◆ Exercise instructions
Could you write out the listing below exactly as it stands, leaving out the pictures?

Given entries Start Marker

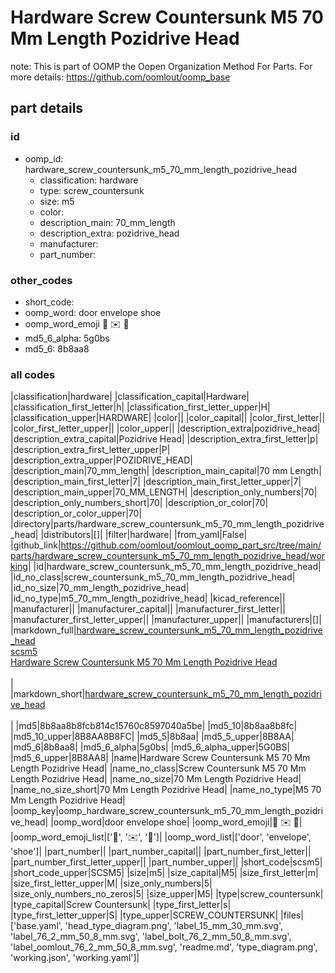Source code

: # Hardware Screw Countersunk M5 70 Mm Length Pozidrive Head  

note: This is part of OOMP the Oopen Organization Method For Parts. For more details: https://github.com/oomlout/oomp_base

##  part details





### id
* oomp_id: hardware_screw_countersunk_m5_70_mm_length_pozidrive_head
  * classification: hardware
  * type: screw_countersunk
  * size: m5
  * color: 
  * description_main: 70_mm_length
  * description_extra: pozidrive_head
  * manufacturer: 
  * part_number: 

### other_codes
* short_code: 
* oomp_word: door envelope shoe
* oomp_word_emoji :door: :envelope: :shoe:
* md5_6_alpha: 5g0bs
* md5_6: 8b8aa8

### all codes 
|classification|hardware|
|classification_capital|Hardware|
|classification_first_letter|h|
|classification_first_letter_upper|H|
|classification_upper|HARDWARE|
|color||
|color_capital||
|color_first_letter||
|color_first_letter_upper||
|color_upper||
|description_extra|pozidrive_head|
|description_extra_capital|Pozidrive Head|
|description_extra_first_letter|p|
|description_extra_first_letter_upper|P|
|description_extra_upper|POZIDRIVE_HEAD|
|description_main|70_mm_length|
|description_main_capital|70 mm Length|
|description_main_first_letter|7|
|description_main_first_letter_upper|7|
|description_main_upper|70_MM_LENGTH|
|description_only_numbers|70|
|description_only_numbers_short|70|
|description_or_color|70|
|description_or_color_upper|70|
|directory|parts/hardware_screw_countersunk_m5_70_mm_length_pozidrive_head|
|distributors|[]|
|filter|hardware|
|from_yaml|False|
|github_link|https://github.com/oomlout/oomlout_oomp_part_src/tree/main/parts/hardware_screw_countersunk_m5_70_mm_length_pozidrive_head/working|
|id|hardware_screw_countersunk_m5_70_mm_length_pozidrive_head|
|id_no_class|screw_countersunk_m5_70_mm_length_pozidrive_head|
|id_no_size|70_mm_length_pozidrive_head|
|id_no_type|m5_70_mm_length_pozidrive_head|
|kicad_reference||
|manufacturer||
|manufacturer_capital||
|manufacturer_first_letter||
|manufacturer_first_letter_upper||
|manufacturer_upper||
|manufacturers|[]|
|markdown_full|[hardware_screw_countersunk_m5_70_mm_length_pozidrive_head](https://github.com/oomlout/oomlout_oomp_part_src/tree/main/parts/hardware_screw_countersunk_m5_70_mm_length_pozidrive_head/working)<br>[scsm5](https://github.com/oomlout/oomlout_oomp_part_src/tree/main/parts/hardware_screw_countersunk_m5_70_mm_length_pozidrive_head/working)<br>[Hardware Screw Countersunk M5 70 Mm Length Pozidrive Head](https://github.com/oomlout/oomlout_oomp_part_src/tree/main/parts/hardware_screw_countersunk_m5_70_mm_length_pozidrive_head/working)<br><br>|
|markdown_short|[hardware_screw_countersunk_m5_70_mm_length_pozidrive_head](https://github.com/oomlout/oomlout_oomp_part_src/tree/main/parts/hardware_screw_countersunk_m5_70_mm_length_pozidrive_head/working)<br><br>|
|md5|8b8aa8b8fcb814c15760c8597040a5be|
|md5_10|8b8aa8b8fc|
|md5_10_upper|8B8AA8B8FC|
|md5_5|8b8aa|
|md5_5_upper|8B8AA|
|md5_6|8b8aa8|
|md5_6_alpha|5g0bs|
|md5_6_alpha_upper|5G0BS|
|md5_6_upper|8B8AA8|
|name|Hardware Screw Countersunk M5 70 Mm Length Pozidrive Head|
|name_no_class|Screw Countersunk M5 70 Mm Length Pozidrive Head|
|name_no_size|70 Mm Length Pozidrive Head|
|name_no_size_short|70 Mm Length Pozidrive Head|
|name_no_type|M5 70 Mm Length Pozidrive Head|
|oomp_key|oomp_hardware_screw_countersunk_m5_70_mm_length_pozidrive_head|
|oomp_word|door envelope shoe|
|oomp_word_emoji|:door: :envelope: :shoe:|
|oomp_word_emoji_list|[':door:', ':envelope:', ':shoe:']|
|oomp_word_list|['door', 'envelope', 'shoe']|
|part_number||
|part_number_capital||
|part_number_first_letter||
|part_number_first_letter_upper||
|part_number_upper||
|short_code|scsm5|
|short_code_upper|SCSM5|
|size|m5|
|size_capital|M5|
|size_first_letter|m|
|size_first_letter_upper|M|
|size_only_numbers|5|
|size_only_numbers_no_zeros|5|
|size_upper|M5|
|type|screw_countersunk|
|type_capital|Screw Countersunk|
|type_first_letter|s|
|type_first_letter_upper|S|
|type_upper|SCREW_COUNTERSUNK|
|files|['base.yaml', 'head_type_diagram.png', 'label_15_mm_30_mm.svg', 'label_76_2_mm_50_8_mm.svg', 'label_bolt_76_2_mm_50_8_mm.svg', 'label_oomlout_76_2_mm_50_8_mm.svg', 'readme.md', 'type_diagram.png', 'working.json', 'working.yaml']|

Given entries End Marker

◆ Answer space
Source code

: # Hardware Screw Countersunk M5 70 Mm Length Pozidrive Head  

note: This is part of OOMP the Oopen Organization Method For Parts. For more details: https://github.com/oomlout/oomp_base

##  part details





### id
* oomp_id: hardware_screw_countersunk_m5_70_mm_length_pozidrive_head
  * classification: hardware
  * type: screw_countersunk
  * size: m5
  * color: 
  * description_main: 70_mm_length
  * description_extra: pozidrive_head
  * manufacturer: 
  * part_number: 

### other_codes
* short_code: 
* oomp_word: door envelope shoe
* oomp_word_emoji :door: :envelope: :shoe:
* md5_6_alpha: 5g0bs
* md5_6: 8b8aa8

### all codes 
|classification|hardware|
|classification_capital|Hardware|
|classification_first_letter|h|
|classification_first_letter_upper|H|
|classification_upper|HARDWARE|
|color||
|color_capital||
|color_first_letter||
|color_first_letter_upper||
|color_upper||
|description_extra|pozidrive_head|
|description_extra_capital|Pozidrive Head|
|description_extra_first_letter|p|
|description_extra_first_letter_upper|P|
|description_extra_upper|POZIDRIVE_HEAD|
|description_main|70_mm_length|
|description_main_capital|70 mm Length|
|description_main_first_letter|7|
|description_main_first_letter_upper|7|
|description_main_upper|70_MM_LENGTH|
|description_only_numbers|70|
|description_only_numbers_short|70|
|description_or_color|70|
|description_or_color_upper|70|
|directory|parts/hardware_screw_countersunk_m5_70_mm_length_pozidrive_head|
|distributors|[]|
|filter|hardware|
|from_yaml|False|
|github_link|https://github.com/oomlout/oomlout_oomp_part_src/tree/main/parts/hardware_screw_countersunk_m5_70_mm_length_pozidrive_head/working|
|id|hardware_screw_countersunk_m5_70_mm_length_pozidrive_head|
|id_no_class|screw_countersunk_m5_70_mm_length_pozidrive_head|
|id_no_size|70_mm_length_pozidrive_head|
|id_no_type|m5_70_mm_length_pozidrive_head|
|kicad_reference||
|manufacturer||
|manufacturer_capital||
|manufacturer_first_letter||
|manufacturer_first_letter_upper||
|manufacturer_upper||
|manufacturers|[]|
|markdown_full|[hardware_screw_countersunk_m5_70_mm_length_pozidrive_head](https://github.com/oomlout/oomlout_oomp_part_src/tree/main/parts/hardware_screw_countersunk_m5_70_mm_length_pozidrive_head/working)<br>[scsm5](https://github.com/oomlout/oomlout_oomp_part_src/tree/main/parts/hardware_screw_countersunk_m5_70_mm_length_pozidrive_head/working)<br>[Hardware Screw Countersunk M5 70 Mm Length Pozidrive Head](https://github.com/oomlout/oomlout_oomp_part_src/tree/main/parts/hardware_screw_countersunk_m5_70_mm_length_pozidrive_head/working)<br><br>|
|markdown_short|[hardware_screw_countersunk_m5_70_mm_length_pozidrive_head](https://github.com/oomlout/oomlout_oomp_part_src/tree/main/parts/hardware_screw_countersunk_m5_70_mm_length_pozidrive_head/working)<br><br>|
|md5|8b8aa8b8fcb814c15760c8597040a5be|
|md5_10|8b8aa8b8fc|
|md5_10_upper|8B8AA8B8FC|
|md5_5|8b8aa|
|md5_5_upper|8B8AA|
|md5_6|8b8aa8|
|md5_6_alpha|5g0bs|
|md5_6_alpha_upper|5G0BS|
|md5_6_upper|8B8AA8|
|name|Hardware Screw Countersunk M5 70 Mm Length Pozidrive Head|
|name_no_class|Screw Countersunk M5 70 Mm Length Pozidrive Head|
|name_no_size|70 Mm Length Pozidrive Head|
|name_no_size_short|70 Mm Length Pozidrive Head|
|name_no_type|M5 70 Mm Length Pozidrive Head|
|oomp_key|oomp_hardware_screw_countersunk_m5_70_mm_length_pozidrive_head|
|oomp_word|door envelope shoe|
|oomp_word_emoji|:door: :envelope: :shoe:|
|oomp_word_emoji_list|[':door:', ':envelope:', ':shoe:']|
|oomp_word_list|['door', 'envelope', 'shoe']|
|part_number||
|part_number_capital||
|part_number_first_letter||
|part_number_first_letter_upper||
|part_number_upper||
|short_code|scsm5|
|short_code_upper|SCSM5|
|size|m5|
|size_capital|M5|
|size_first_letter|m|
|size_first_letter_upper|M|
|size_only_numbers|5|
|size_only_numbers_no_zeros|5|
|size_upper|M5|
|type|screw_countersunk|
|type_capital|Screw Countersunk|
|type_first_letter|s|
|type_first_letter_upper|S|
|type_upper|SCREW_COUNTERSUNK|
|files|['base.yaml', 'head_type_diagram.png', 'label_15_mm_30_mm.svg', 'label_76_2_mm_50_8_mm.svg', 'label_bolt_76_2_mm_50_8_mm.svg', 'label_oomlout_76_2_mm_50_8_mm.svg', 'readme.md', 'type_diagram.png', 'working.json', 'working.yaml']|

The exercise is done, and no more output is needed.